ここで問題なのは、ブラウザごとにフォーカス・インジケータのスタイルが異なることです。

この場合、ブラウザ間の差異を無くすために、CSS:focus の擬似クラスでスタイルを変更することが可能です。

よく上げられる問題として、このフォーカス・インジケータがWebサイトのトンマナに合わない、視覚的に美しくない、などの理由で消されてしまうケースです。

:focus {
    outline: none; // DON’T DO IT!
}

この指定をしてしまうと、キーボードユーザーが要素にアクセスできなくなるために、絶対にやめましょう。

CSSフレームワークはどのような対応をしているのか?

業務でBULMAや、Bootstrapを使用することがあり、フォーカス・インジケータのスタイルが細かく設定されていてとても助かったことがあります。

フォーカススタイルをどう当てているのか気になったので、以下5つのフレームワークを比較してみたいと思います。

※各フレームワークの特徴はここでは省きます。 ※formで使われる代表的な要素(inputbuttonなど)で比較します。

BULMA

BULMAの例をCode Penのレイアウトビューで見る(別窓でリンク)

特徴

// 一部抜粋
.input:focus {
    border-color: #3273dc;
    box-shadow: 0 0 0 0.125em rgba(50,115,220,.25);
    outline: none;
}
  • input[type="text"], selectbox, button:focus のスタイルはoutline: none;をしてbox-shadowプロパティで別でスタイル付与。
    • フォーカスリングは色がやや薄め。
  • input[type=checkbox], input[type=radio]は、ブラウザデフォルトのスタイル。

Bootstrap

Bootstrapの例をCode Penのレイアウトビューで見る(別窓でリンク)

特徴

// 一部抜粋
.form-control:focus {
    color: #495057;
    background-color: #fff;
    border-color: #80bdff;
    outline: 0;
    box-shadow: 0 0 0 0.2rem rgba(0,123,255,.25);
}
  • input[type="text"], selectbox, button, input[type=checkbox], input[type=radio]:focus のスタイルはoutline: none;をしてbox-shadowborder-colorプロパティで別でスタイル付与。
    • 上記の要素はフォーカス・インジケータを全て独自スタイルで担保している。
    • フォーカスリングはやや太め。

Materialize

Materializeの例をCode Penのレイアウトビューで見る(別窓でリンク)

特徴

// 一部抜粋
input:not([type]) {
  outline: none;
}

input[type=タイプ別の記述]:not(.browser-default):focus:not([readonly]){
    border-bottom: 1px solid #26a69a;
    -webkit-box-shadow: 0 1px 0 0 #26a69a;
    box-shadow: 0 1px 0 0 #26a69a;
}
select:focus {
    outline: 1px solid #c9f3ef;
}
  • input[type="text"], は独自スタイルでborder-bottomが変わるのみ。
  • selectboxは独自スタイルでborder-bottomの色が変わるパターン(JavaScriptが使われている)と、ブラウザデフォルトスタイルでoutlineで色が変わる2パターン用意されている。
  • button類のスタイルは全てbackground-colorが変わるのみ。
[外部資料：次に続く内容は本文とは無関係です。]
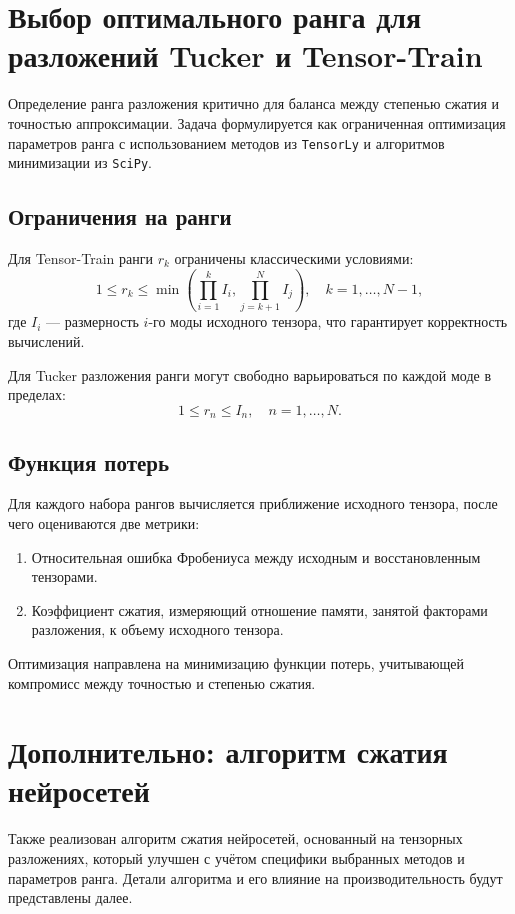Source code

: \section{Выбор оптимального ранга для разложений Tucker и Tensor-Train}

Определение ранга разложения критично для баланса между степенью сжатия и точностью аппроксимации. Задача формулируется как ограниченная оптимизация параметров ранга с использованием методов из \texttt{TensorLy} и алгоритмов минимизации из \texttt{SciPy}.

\subsection*{Ограничения на ранги}

Для Tensor-Train ранги \(r_k\) ограничены классическими условиями:
\[
1 \le r_k \le \min \left(\prod_{i=1}^k I_i, \prod_{j=k+1}^N I_j\right), \quad k=1,\dots,N-1,
\]
где \(I_i\) — размерность \(i\)-го моды исходного тензора, что гарантирует корректность вычислений.

Для Tucker разложения ранги могут свободно варьироваться по каждой моде в пределах:
\[
1 \le r_n \le I_n, \quad n=1,\dots,N.
\]

\subsection*{Функция потерь}

Для каждого набора рангов вычисляется приближение исходного тензора, после чего оцениваются две метрики:

\begin{enumerate}
    \item Относительная ошибка Фробениуса между исходным и восстановленным тензорами.
    \item Коэффициент сжатия, измеряющий отношение памяти, занятой факторами разложения, к объему исходного тензора.
\end{enumerate}

Оптимизация направлена на минимизацию функции потерь, учитывающей компромисс между точностью и степенью сжатия.

\section{Дополнительно: алгоритм сжатия нейросетей}

Также реализован алгоритм сжатия нейросетей, основанный на тензорных разложениях, который улучшен с учётом специфики выбранных методов и параметров ранга. Детали алгоритма и его влияние на производительность будут представлены далее.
outline: 0;されている。
  • input[type=checkbox], input[type=radio] は独自スタイルで、:checkedの擬似クラスでフォーカス・インジケータが担保されている。

Pure.css

Pure.cssの例をCode Penのレイアウトビューで見る(別窓でリンク)

特徴

// 一部抜粋
.pure-form input[type=タイプ別の記述]:focus {
    outline: 0;
    border-color: #129fea;
}

.pure-form input:focus:invalid {
    color: #b94a48;
    border-color: #e9322d;
}
  • input[type="text"], selectbox:focus のスタイルはoutline: none;をしてborder-colorプロパティを別でスタイル付与。required 属性がある時は強制的に赤色。
  • button類のスタイルは全てbackground-colorが変わるだけ。outline: 0;されている。
  • input[type=checkbox], input[type=radio]outlineプロパティで独自の色を指定している。

skeleton

Skeletonの例をCode Penのレイアウトビューで見る(別窓でリンク)

特徴

// 一部抜粋
input[type=タイプ別の記述]:focus {
    border: 1px solid #33C3F0;
    outline: 0;
}

.button:focus {
    background-color: #1EAEDB;
    border-color: #1EAEDB;
    outline: 0;
}
  • input[type="text"], selectbox:focus のスタイルはoutline: none;をしてborder-colorプロパティで別でスタイルを付与。
  • button類のスタイルは全てbackground-colorborder-colorが変わるだけ。outline: 0;されている。
  • input[type=checkbox], input[type=radio] はブラウザデフォルトのスタイル。

CSSフレームワークの総評

検証の結果、WCAG2.1 [達成基準 2.4.7 フォーカスの可視化] の配慮ができているであろうフレームワークの順位は以下のようになりました。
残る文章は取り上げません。